Aim of the task -
Below are the entries; count the lines in them that contain the word "execução" and give only the number.

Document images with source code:
··········

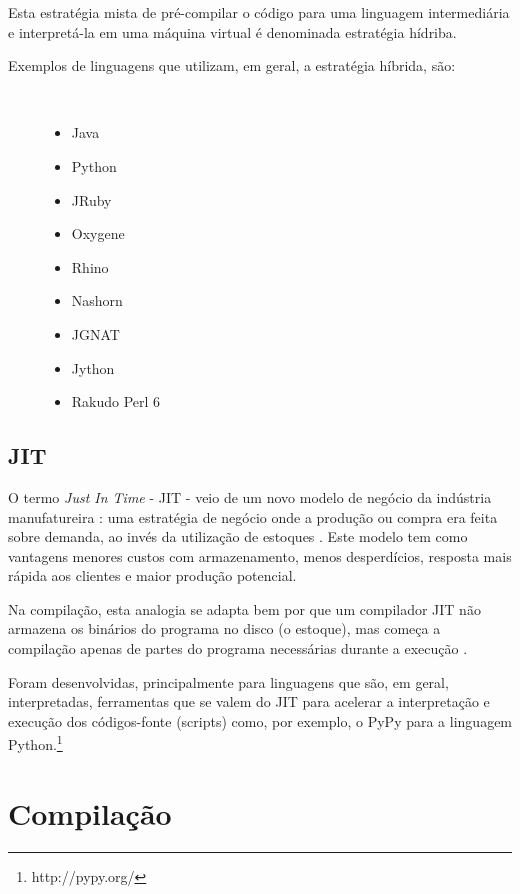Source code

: Esta estratégia mista de pré-compilar o código para uma linguagem 
intermediária e interpretá-la em uma máquina virtual é denominada 
estratégia hídriba. 

\begin{description}
    \item[Exemplos de linguagens que utilizam, em geral, 
          a estratégia híbrida, são:]\
    \begin{itemize}
        \item Java  
        \item Python
        \item JRuby
        \item Oxygene
        \item Rhino
        \item Nashorn
        \item JGNAT
        \item Jython
        \item Rakudo Perl 6
    \end{itemize}
\end{description}

\subsection{JIT}

O termo \textit{Just In Time} - JIT - veio de um novo modelo de  negócio da
 indústria manufatureira : uma estratégia de negócio onde a produção 
ou compra era feita sobre demanda, ao invés da utilização de estoques
 \cite{ref10}. 
Este modelo tem como vantagens menores custos com armazenamento, 
menos desperdícios, resposta mais rápida aos clientes e maior 
produção potencial.

Na compilação, esta analogia se adapta bem por que um compilador JIT 
não armazena os binários do programa no disco (o estoque), mas começa 
a compilação apenas de partes do programa necessárias durante a execução
 \cite{ref11}.

Foram desenvolvidas, principalmente para linguagens que são, em geral, 
interpretadas, ferramentas que se valem do JIT para acelerar a interpretação
 e execução dos códigos-fonte (scripts) como, 
por exemplo, o PyPy para a linguagem Python.\footnote{http://pypy.org/}


\section{Compilação}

··········

Expected answer -
2